Blog

Identity Resolution and the Big Dogs

Written by Lisa LeVasseur with Irene Knapp
September 27, 2024

In our recently published research on the worldwide web of commercial surveillance, we took a close look at the global infrastructure connecting and correlating personal information across platforms, devices, and even from physical world sources like point-of-sales systems. The connectivity is, in a word, staggering. At some point, however, there is a first-party relationship with a data subject. From that starting point, personal information is systematically being shared with countless entities including data brokers. In such a hyper-interconnected infrastructure, how can a single publisher make promises about where customer data is going? Moreover, how could a user possibly consent to the sharing of their data with thousands of recipient organizations?   But the complexity and unknowability of system behavior isn’t just with these hyper-interconnected marketing networks. As we touched on in a recent podcast with Zach Edwards, very large platforms (like Google, Facebook, X) are just as complex and opaque as the identity resolution and customer data platform networks. Software is increasingly a leaky, hyper-connected, unpredictable sieve of personal data sharing. In this blogpost, we take a closer look at the opacity and leakiness of the “big dogs”–large online platforms with hundreds of millions and billions of users.  
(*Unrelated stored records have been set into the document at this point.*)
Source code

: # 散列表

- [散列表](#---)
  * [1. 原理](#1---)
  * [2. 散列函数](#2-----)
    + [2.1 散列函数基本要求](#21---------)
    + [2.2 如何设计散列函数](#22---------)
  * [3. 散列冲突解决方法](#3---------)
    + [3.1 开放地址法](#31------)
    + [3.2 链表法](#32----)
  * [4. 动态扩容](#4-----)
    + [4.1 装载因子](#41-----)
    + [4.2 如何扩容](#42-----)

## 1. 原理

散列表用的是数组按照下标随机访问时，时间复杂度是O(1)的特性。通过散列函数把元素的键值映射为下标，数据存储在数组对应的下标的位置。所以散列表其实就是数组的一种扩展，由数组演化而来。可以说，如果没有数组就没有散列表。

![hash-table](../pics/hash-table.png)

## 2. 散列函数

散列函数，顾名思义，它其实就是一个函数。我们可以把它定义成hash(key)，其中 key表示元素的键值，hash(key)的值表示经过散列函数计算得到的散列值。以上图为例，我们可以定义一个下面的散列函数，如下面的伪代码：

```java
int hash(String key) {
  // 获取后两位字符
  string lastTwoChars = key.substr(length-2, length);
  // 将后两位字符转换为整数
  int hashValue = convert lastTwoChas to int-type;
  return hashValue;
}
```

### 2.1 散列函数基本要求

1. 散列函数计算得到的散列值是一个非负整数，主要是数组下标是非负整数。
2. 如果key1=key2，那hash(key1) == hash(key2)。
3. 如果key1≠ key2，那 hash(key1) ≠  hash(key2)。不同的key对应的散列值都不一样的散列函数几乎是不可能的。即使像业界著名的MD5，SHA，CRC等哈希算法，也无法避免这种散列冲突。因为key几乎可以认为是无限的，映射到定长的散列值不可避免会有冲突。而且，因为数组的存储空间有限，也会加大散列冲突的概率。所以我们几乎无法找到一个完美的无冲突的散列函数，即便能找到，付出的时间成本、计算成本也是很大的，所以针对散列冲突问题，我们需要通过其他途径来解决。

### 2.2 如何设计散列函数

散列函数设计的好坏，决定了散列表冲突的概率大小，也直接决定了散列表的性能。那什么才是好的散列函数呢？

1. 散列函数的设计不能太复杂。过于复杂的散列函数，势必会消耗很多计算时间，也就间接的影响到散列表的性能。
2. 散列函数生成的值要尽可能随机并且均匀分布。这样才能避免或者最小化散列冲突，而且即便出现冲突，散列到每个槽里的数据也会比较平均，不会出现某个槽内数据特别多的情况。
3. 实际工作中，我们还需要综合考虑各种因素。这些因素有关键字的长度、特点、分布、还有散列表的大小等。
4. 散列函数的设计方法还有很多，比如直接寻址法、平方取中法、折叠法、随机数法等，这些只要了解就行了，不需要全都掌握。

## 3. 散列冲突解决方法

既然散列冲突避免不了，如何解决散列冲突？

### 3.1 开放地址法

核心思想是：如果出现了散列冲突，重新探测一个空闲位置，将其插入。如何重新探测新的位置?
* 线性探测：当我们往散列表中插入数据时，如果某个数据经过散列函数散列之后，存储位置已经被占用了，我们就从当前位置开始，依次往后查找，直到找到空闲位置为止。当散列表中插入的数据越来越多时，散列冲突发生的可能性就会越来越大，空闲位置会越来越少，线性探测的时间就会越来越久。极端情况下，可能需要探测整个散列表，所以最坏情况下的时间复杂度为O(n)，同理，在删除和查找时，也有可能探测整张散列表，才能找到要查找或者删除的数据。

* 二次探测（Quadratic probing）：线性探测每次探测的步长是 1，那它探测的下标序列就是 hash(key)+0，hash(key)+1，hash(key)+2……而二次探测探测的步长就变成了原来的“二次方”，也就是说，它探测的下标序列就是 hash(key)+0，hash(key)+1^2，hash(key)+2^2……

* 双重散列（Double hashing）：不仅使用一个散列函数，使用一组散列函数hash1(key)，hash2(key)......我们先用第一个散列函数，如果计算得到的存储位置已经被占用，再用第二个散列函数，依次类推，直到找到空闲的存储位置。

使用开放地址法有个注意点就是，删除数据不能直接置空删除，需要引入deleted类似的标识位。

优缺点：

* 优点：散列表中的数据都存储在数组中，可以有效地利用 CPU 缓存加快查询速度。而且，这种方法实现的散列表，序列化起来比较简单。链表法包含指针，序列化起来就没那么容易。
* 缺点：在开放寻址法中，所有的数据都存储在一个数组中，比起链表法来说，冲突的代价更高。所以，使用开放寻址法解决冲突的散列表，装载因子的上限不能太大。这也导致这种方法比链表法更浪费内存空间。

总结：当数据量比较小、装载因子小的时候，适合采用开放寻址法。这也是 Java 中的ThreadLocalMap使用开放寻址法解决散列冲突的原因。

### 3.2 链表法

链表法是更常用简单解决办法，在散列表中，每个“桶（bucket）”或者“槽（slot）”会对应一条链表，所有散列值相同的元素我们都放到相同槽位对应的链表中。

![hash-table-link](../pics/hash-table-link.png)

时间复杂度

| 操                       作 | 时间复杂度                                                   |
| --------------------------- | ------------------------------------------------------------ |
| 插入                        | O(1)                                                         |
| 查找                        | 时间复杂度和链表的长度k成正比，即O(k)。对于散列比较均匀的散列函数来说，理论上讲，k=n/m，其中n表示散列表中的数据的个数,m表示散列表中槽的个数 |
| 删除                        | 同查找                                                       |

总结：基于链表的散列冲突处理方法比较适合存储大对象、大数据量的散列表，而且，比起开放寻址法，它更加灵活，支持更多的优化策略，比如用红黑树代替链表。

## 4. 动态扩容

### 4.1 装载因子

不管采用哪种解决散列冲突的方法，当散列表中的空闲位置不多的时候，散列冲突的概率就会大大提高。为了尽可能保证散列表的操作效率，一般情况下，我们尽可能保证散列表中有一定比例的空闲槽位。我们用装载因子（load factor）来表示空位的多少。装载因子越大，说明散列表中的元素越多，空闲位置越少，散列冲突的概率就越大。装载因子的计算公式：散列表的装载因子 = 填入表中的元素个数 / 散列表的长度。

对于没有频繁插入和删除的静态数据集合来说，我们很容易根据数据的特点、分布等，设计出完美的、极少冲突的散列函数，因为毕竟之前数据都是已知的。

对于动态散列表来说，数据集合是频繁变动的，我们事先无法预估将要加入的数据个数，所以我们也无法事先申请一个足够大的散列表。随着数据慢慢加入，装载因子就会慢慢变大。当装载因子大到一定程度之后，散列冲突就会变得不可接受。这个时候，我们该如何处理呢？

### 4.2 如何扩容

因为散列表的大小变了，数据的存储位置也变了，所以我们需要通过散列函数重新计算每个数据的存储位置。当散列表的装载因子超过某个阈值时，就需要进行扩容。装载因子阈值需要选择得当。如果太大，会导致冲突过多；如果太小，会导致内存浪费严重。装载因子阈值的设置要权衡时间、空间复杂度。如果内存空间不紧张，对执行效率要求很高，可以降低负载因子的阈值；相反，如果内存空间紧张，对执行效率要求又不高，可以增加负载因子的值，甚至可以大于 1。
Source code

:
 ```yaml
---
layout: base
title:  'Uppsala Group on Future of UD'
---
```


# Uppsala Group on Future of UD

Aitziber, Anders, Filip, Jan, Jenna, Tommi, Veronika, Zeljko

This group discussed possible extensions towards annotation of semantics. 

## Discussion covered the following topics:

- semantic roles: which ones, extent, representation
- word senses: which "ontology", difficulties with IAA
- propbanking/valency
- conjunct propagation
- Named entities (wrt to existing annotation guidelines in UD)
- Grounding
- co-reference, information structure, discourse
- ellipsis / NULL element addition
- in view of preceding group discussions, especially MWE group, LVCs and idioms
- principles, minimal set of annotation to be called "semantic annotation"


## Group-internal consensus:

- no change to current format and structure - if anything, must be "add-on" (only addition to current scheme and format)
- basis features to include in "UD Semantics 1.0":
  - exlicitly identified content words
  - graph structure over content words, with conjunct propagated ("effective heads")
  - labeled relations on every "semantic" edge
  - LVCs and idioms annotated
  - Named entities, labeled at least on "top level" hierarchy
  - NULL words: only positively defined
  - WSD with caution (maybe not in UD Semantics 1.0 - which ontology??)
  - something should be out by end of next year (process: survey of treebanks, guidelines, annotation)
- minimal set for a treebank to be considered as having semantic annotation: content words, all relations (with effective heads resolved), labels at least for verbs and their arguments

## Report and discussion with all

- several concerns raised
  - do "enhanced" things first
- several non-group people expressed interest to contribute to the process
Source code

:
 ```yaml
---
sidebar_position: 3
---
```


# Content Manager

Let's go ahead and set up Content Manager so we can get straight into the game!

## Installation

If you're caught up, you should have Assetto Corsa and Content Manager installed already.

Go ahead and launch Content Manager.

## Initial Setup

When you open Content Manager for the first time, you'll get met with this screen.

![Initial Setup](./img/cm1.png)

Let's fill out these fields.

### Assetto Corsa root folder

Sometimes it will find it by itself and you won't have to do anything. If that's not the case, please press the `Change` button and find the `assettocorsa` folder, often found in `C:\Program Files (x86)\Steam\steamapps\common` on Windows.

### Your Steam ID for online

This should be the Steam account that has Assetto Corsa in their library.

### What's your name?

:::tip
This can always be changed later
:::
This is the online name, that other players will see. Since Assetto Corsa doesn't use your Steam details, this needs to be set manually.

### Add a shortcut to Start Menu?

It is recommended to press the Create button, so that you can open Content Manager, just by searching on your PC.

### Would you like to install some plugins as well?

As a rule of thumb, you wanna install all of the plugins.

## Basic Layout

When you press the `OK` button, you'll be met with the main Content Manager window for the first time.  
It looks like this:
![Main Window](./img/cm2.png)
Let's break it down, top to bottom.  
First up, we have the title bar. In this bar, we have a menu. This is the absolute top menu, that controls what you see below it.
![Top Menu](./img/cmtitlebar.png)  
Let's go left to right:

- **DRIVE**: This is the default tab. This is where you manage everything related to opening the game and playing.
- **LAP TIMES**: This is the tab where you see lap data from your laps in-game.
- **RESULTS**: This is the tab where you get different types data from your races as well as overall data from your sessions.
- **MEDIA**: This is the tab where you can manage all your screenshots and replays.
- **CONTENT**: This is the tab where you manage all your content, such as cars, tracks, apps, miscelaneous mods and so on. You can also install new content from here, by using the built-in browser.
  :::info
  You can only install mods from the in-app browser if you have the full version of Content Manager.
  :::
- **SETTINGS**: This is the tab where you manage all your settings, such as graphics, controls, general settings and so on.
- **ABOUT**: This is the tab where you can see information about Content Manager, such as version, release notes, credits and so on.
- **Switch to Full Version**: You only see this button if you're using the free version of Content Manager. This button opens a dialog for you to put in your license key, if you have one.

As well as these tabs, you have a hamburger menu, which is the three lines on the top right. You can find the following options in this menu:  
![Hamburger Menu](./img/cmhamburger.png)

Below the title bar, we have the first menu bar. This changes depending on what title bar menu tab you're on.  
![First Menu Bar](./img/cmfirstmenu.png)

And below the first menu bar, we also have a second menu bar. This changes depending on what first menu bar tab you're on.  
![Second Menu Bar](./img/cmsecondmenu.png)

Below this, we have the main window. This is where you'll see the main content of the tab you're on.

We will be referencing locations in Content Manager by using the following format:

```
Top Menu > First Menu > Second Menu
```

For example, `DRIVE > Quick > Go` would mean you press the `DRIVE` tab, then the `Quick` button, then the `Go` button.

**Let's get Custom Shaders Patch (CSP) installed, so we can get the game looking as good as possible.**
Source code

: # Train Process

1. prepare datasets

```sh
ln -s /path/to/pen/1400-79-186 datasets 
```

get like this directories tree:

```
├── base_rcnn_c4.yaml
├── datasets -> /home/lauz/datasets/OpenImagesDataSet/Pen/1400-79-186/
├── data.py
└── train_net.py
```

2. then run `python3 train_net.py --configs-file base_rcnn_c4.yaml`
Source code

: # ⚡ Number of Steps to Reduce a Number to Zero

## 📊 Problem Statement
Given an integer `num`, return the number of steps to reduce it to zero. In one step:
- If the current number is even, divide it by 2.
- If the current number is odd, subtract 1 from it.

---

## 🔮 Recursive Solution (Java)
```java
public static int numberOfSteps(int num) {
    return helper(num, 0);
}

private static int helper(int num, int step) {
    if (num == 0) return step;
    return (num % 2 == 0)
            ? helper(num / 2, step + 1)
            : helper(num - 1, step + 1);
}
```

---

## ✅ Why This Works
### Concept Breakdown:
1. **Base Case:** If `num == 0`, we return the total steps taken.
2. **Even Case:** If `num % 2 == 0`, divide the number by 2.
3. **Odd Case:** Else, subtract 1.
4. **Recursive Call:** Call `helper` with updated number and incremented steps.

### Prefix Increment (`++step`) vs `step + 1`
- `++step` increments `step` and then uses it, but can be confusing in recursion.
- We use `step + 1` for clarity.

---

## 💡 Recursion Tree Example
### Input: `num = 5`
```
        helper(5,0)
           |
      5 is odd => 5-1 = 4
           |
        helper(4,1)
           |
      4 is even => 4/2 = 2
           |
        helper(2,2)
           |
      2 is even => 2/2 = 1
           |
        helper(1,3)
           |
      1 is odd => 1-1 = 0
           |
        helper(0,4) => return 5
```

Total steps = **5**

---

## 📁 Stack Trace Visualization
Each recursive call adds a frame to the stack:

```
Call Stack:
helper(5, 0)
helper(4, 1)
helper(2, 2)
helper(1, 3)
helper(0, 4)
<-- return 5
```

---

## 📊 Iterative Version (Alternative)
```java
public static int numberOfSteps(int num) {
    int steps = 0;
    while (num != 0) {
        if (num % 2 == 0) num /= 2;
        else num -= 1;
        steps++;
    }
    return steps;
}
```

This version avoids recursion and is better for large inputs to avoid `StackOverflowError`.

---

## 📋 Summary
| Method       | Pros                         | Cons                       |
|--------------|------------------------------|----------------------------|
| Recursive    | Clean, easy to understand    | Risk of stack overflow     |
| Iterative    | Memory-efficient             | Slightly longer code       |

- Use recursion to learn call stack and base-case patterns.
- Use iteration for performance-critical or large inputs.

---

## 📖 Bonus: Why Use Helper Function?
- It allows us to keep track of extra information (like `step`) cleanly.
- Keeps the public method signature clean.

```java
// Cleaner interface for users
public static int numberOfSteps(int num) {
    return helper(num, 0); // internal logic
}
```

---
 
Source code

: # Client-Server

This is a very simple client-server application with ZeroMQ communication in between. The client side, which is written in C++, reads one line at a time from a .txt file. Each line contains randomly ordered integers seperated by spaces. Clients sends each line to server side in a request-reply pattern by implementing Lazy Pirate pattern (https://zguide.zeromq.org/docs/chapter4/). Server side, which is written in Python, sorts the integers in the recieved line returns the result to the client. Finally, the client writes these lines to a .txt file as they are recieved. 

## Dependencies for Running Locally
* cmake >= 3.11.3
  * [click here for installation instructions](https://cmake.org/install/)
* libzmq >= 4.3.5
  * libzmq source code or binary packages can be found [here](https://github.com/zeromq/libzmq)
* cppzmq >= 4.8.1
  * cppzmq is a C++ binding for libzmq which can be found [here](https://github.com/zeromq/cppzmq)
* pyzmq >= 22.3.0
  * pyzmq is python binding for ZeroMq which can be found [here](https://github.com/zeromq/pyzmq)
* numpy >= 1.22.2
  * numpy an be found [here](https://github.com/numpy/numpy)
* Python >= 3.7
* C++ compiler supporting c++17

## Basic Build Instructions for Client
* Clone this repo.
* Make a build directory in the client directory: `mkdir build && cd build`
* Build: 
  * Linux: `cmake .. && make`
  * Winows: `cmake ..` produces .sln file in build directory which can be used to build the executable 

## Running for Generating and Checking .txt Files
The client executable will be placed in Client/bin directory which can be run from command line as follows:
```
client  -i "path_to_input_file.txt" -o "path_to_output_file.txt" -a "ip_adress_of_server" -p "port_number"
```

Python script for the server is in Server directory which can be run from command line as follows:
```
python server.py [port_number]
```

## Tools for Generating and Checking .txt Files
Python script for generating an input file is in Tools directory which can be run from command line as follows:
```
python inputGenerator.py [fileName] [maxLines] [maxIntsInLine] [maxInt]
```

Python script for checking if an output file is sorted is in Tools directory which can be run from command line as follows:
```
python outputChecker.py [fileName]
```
1. Types of Commercial Identity Resolution 

I’ve been digging into this more since the publication of our research on identity resolution and customer data platforms and have revised my framing of identity resolution. To wit, I observe three co-existing types of commercial identity resolution architectures or systems happening in the world: 

  1. The first one I call distributed by design. This is the LiveRamps, The Trade Desks, mParticles, etc. of the world. These systems enjoy the power of massive data aggregation with [too] little of the risk and responsibility, as they are designed to be third-parties relative to the data subject. These platforms are architected to ingest and process (resolve) personal information from a disparate array of services and devices.  
  2. The second one I call company-centric This is the “big dog” platforms with millions or billions of users; the universes unto themselves. A company-centric identity resolution can also be distributed by design in the sense that it provides numerous small pieces of functionality which can be embedded as third-party resources into other companies’ apps and websites, allowing the big dogs to collect data external users despite not necessarily having direct relationships with them. Microsoft is a good example of this. It’s also true that company-centric identification schemes can and are ingested by distributed systems like LiveRamp. The lines implied by these two categories are fuzzy. 
  3. The third one I call standardizedThis is the hiding-in-plain-sight globally coordinated efforts in Unified ID 2.0 and European Unified ID. Note that these efforts are championed primarily by distributed by design identity resolution and customer data platforms. Scanning the partners of just the Unified ID 2.0 standard is enough to give one pause: these are the platforms that want to know who you are and what you’re doing at all times. Notably absent are the big dogs.  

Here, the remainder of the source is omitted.